Instantly share code, notes, and snippets.

@hubte1g
Forked from JoshRosen/README.md
Last active August 29, 2015 14:08
Show Gist options
  • Save hubte1g/cb56e4f4ae656643d6a3 to your computer and use it in GitHub Desktop.
Save hubte1g/cb56e4f4ae656643d6a3 to your computer and use it in GitHub Desktop.

Confusing Scala serialization puzzle

This writeup describes a tricky Scala serialization issue that we ran into while porting Spark to Scala 2.11.

First, let's create a factory that builds anonymous functions:

class FunctionFactory extends Serializable {
  // This method returns a function whose $outer scope is this class.
  // Note that the function does not reference any variables in this scope,
  // so the generated class won't contain any fields.
  def createFunc = (a: Int) => a
}

Let's also create a class that holds functions:

class FunctionHolder(val func: Int => Int) extends Serializable { }

Finally, let's put these pieces together by using the factory to create a function, putting that function into our function holder, then serializing the function holder using Java serialization:

val functionFactory = new FunctionFactory()
val functionHolder = new FunctionHolder(functionFactory.createFunc)
val fs = new FileOutputStream("test.bin")
val os = new ObjectOutputStream(fs)
os.writeObject(functionHolder)
os.close()
fs.close()

Let's read it back:

val fs = new FileInputStream("test.bin")
val os = new ObjectInputStream(fs)
val functionHolder = os.readObject().asInstanceOf[FunctionHolder]

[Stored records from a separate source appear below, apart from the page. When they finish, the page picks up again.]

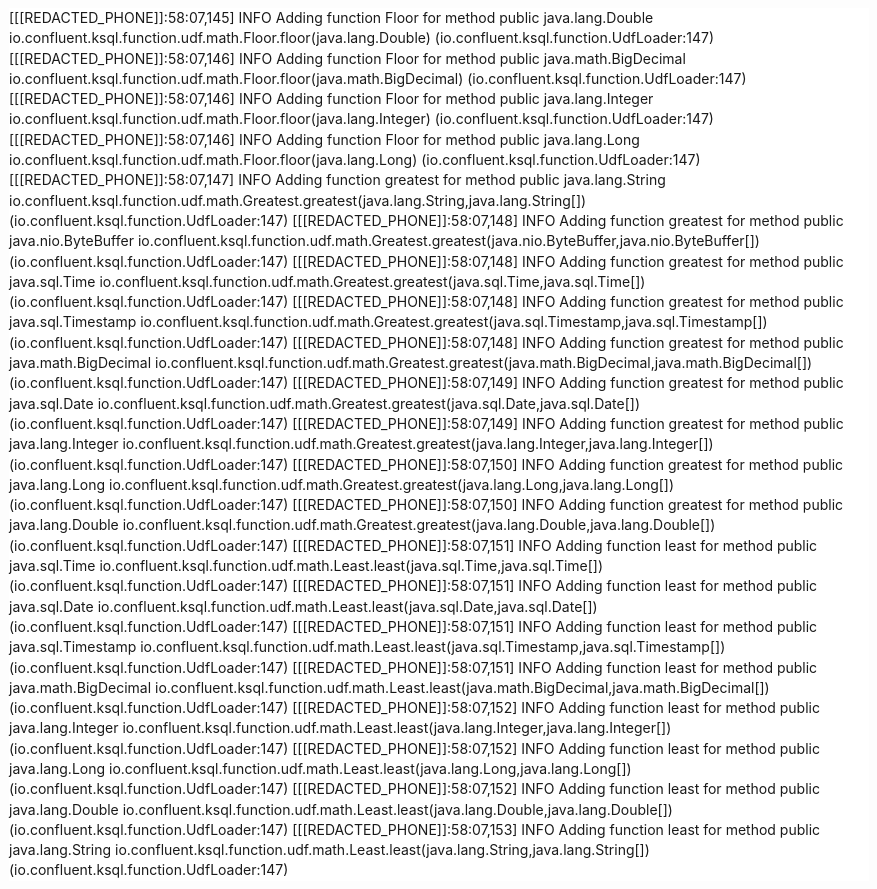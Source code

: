 [[[REDACTED_PHONE]]:58:07,145] INFO Adding function Floor for method public java.lang.Double io.confluent.ksql.function.udf.math.Floor.floor(java.lang.Double) (io.confluent.ksql.function.UdfLoader:147)
[[[REDACTED_PHONE]]:58:07,146] INFO Adding function Floor for method public java.math.BigDecimal io.confluent.ksql.function.udf.math.Floor.floor(java.math.BigDecimal) (io.confluent.ksql.function.UdfLoader:147)
[[[REDACTED_PHONE]]:58:07,146] INFO Adding function Floor for method public java.lang.Integer io.confluent.ksql.function.udf.math.Floor.floor(java.lang.Integer) (io.confluent.ksql.function.UdfLoader:147)
[[[REDACTED_PHONE]]:58:07,146] INFO Adding function Floor for method public java.lang.Long io.confluent.ksql.function.udf.math.Floor.floor(java.lang.Long) (io.confluent.ksql.function.UdfLoader:147)
[[[REDACTED_PHONE]]:58:07,147] INFO Adding function greatest for method public java.lang.String io.confluent.ksql.function.udf.math.Greatest.greatest(java.lang.String,java.lang.String[]) (io.confluent.ksql.function.UdfLoader:147)
[[[REDACTED_PHONE]]:58:07,148] INFO Adding function greatest for method public java.nio.ByteBuffer io.confluent.ksql.function.udf.math.Greatest.greatest(java.nio.ByteBuffer,java.nio.ByteBuffer[]) (io.confluent.ksql.function.UdfLoader:147)
[[[REDACTED_PHONE]]:58:07,148] INFO Adding function greatest for method public java.sql.Time io.confluent.ksql.function.udf.math.Greatest.greatest(java.sql.Time,java.sql.Time[]) (io.confluent.ksql.function.UdfLoader:147)
[[[REDACTED_PHONE]]:58:07,148] INFO Adding function greatest for method public java.sql.Timestamp io.confluent.ksql.function.udf.math.Greatest.greatest(java.sql.Timestamp,java.sql.Timestamp[]) (io.confluent.ksql.function.UdfLoader:147)
[[[REDACTED_PHONE]]:58:07,148] INFO Adding function greatest for method public java.math.BigDecimal io.confluent.ksql.function.udf.math.Greatest.greatest(java.math.BigDecimal,java.math.BigDecimal[]) (io.confluent.ksql.function.UdfLoader:147)
[[[REDACTED_PHONE]]:58:07,149] INFO Adding function greatest for method public java.sql.Date io.confluent.ksql.function.udf.math.Greatest.greatest(java.sql.Date,java.sql.Date[]) (io.confluent.ksql.function.UdfLoader:147)
[[[REDACTED_PHONE]]:58:07,149] INFO Adding function greatest for method public java.lang.Integer io.confluent.ksql.function.udf.math.Greatest.greatest(java.lang.Integer,java.lang.Integer[]) (io.confluent.ksql.function.UdfLoader:147)
[[[REDACTED_PHONE]]:58:07,150] INFO Adding function greatest for method public java.lang.Long io.confluent.ksql.function.udf.math.Greatest.greatest(java.lang.Long,java.lang.Long[]) (io.confluent.ksql.function.UdfLoader:147)
[[[REDACTED_PHONE]]:58:07,150] INFO Adding function greatest for method public java.lang.Double io.confluent.ksql.function.udf.math.Greatest.greatest(java.lang.Double,java.lang.Double[]) (io.confluent.ksql.function.UdfLoader:147)
[[[REDACTED_PHONE]]:58:07,151] INFO Adding function least for method public java.sql.Time io.confluent.ksql.function.udf.math.Least.least(java.sql.Time,java.sql.Time[]) (io.confluent.ksql.function.UdfLoader:147)
[[[REDACTED_PHONE]]:58:07,151] INFO Adding function least for method public java.sql.Date io.confluent.ksql.function.udf.math.Least.least(java.sql.Date,java.sql.Date[]) (io.confluent.ksql.function.UdfLoader:147)
[[[REDACTED_PHONE]]:58:07,151] INFO Adding function least for method public java.sql.Timestamp io.confluent.ksql.function.udf.math.Least.least(java.sql.Timestamp,java.sql.Timestamp[]) (io.confluent.ksql.function.UdfLoader:147)
[[[REDACTED_PHONE]]:58:07,151] INFO Adding function least for method public java.math.BigDecimal io.confluent.ksql.function.udf.math.Least.least(java.math.BigDecimal,java.math.BigDecimal[]) (io.confluent.ksql.function.UdfLoader:147)
[[[REDACTED_PHONE]]:58:07,152] INFO Adding function least for method public java.lang.Integer io.confluent.ksql.function.udf.math.Least.least(java.lang.Integer,java.lang.Integer[]) (io.confluent.ksql.function.UdfLoader:147)
[[[REDACTED_PHONE]]:58:07,152] INFO Adding function least for method public java.lang.Long io.confluent.ksql.function.udf.math.Least.least(java.lang.Long,java.lang.Long[]) (io.confluent.ksql.function.UdfLoader:147)
[[[REDACTED_PHONE]]:58:07,152] INFO Adding function least for method public java.lang.Double io.confluent.ksql.function.udf.math.Least.least(java.lang.Double,java.lang.Double[]) (io.confluent.ksql.function.UdfLoader:147)
[[[REDACTED_PHONE]]:58:07,153] INFO Adding function least for method public java.lang.String io.confluent.ksql.function.udf.math.Least.least(java.lang.String,java.lang.String[]) (io.confluent.ksql.function.UdfLoader:147)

So far, so good. Here's where things break: imagine that I want to deserialize my function in a remote JVM whose class path doesn't contain FunctionFactory. In Scala 2.10.4, I'm able to deserialize test.bin even after deleting FunctionFactory.class, whereas in Scala 2.11.2 this results in ClassNotFoundException.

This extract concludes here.